• _Exercise prompt_
The following data has a line with "to discover available" and a line with "the metadata fields". Write out exactly those lines and all the lines between them.

--------------------------------

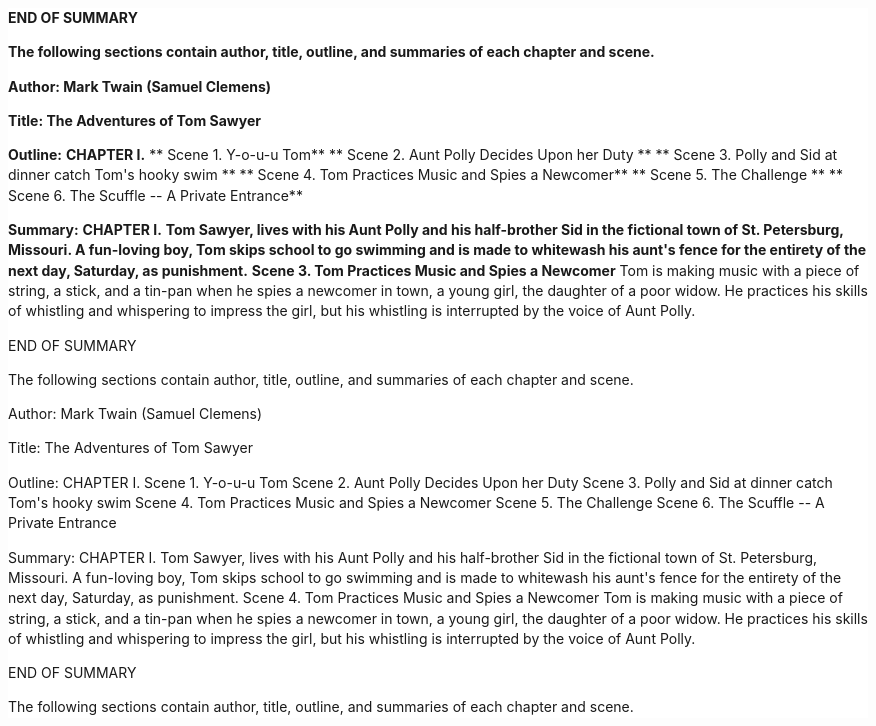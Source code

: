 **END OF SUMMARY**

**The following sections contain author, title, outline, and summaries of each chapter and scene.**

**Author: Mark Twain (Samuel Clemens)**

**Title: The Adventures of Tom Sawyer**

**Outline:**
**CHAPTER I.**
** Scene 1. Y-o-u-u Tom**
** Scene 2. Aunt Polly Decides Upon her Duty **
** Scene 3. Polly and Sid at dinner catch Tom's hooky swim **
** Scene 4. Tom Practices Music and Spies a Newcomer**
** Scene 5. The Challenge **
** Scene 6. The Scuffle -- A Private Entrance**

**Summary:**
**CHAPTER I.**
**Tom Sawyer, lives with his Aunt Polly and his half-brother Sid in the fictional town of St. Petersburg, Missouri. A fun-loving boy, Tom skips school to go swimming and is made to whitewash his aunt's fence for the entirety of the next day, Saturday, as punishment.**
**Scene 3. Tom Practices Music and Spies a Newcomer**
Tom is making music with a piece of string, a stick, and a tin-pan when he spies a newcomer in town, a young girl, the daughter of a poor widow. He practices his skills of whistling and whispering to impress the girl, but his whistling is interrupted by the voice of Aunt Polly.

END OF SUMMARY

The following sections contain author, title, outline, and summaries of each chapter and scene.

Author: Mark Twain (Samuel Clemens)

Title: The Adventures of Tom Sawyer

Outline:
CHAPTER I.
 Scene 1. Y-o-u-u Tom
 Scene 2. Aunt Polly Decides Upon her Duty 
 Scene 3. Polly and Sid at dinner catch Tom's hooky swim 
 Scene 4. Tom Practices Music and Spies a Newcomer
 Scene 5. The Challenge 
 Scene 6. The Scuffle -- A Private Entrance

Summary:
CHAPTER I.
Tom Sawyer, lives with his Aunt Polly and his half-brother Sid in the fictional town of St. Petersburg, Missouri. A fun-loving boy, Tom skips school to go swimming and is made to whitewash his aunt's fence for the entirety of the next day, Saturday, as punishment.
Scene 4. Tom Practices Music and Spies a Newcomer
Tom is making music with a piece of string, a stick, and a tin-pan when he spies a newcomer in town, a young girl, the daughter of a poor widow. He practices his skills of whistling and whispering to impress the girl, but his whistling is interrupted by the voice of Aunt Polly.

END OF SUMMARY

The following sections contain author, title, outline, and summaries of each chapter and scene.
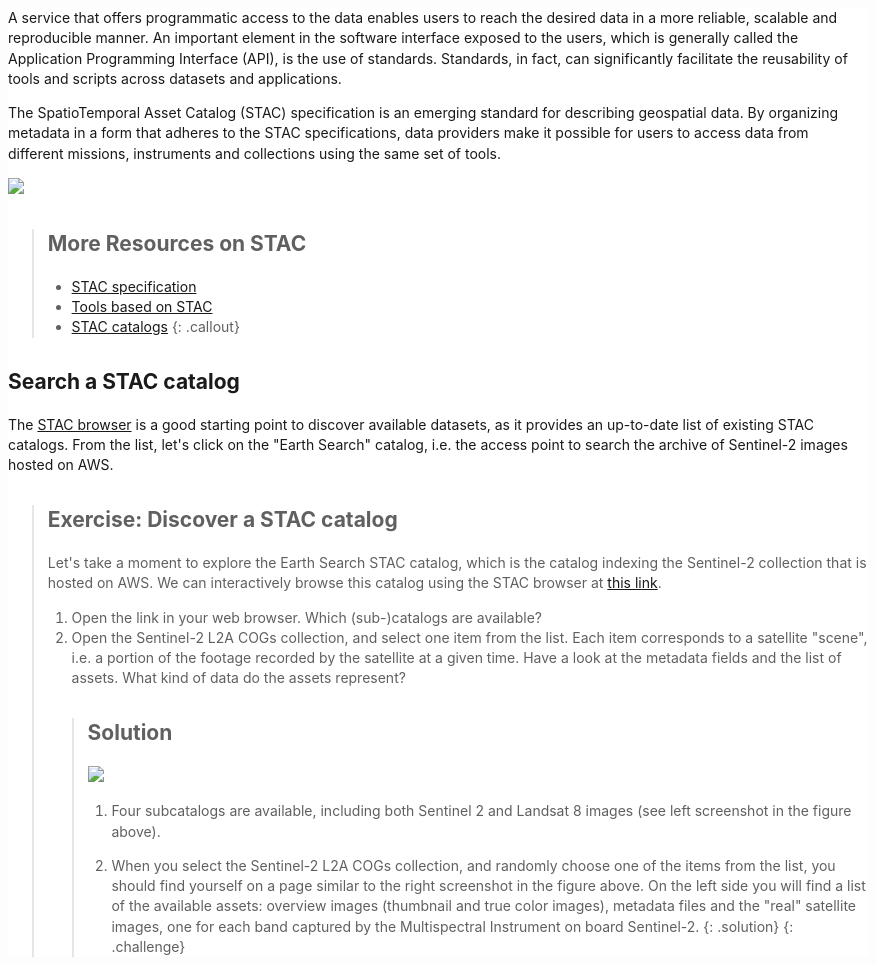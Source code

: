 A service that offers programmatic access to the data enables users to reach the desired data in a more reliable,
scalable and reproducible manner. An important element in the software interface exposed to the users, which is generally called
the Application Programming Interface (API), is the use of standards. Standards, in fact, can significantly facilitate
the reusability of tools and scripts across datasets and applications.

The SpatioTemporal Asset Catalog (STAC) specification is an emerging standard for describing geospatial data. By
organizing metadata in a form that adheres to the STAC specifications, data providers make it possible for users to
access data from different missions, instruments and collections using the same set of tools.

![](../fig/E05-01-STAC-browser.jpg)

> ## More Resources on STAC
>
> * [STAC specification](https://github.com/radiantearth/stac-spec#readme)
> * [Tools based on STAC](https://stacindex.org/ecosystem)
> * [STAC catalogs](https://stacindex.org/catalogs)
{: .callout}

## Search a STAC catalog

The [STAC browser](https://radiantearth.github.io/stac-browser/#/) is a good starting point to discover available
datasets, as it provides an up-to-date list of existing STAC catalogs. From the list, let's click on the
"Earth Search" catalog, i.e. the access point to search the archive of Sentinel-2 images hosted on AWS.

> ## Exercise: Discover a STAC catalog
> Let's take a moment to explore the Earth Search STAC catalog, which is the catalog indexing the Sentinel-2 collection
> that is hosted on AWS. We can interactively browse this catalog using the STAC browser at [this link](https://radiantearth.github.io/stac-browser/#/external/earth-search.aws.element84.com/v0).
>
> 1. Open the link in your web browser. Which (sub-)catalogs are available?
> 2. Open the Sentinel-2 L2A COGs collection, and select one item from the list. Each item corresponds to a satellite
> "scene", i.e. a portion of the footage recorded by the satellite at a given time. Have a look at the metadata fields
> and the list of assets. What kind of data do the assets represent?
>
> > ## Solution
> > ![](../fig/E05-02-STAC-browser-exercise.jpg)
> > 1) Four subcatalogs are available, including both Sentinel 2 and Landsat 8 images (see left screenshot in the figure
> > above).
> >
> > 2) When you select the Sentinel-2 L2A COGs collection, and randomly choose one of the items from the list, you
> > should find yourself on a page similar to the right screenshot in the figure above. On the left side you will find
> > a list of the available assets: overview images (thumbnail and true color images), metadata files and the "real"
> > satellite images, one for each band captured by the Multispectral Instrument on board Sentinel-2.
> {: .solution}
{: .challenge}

--------------------------------

• _Exercise result_
The [STAC browser](https://radiantearth.github.io/stac-browser/#/) is a good starting point to discover available
datasets, as it provides an up-to-date list of existing STAC catalogs. From the list, let's click on the
"Earth Search" catalog, i.e. the access point to search the archive of Sentinel-2 images hosted on AWS.

> ## Exercise: Discover a STAC catalog
> Let's take a moment to explore the Earth Search STAC catalog, which is the catalog indexing the Sentinel-2 collection
> that is hosted on AWS. We can interactively browse this catalog using the STAC browser at [this link](https://radiantearth.github.io/stac-browser/#/external/earth-search.aws.element84.com/v0).
>
> 1. Open the link in your web browser. Which (sub-)catalogs are available?
> 2. Open the Sentinel-2 L2A COGs collection, and select one item from the list. Each item corresponds to a satellite
> "scene", i.e. a portion of the footage recorded by the satellite at a given time. Have a look at the metadata fields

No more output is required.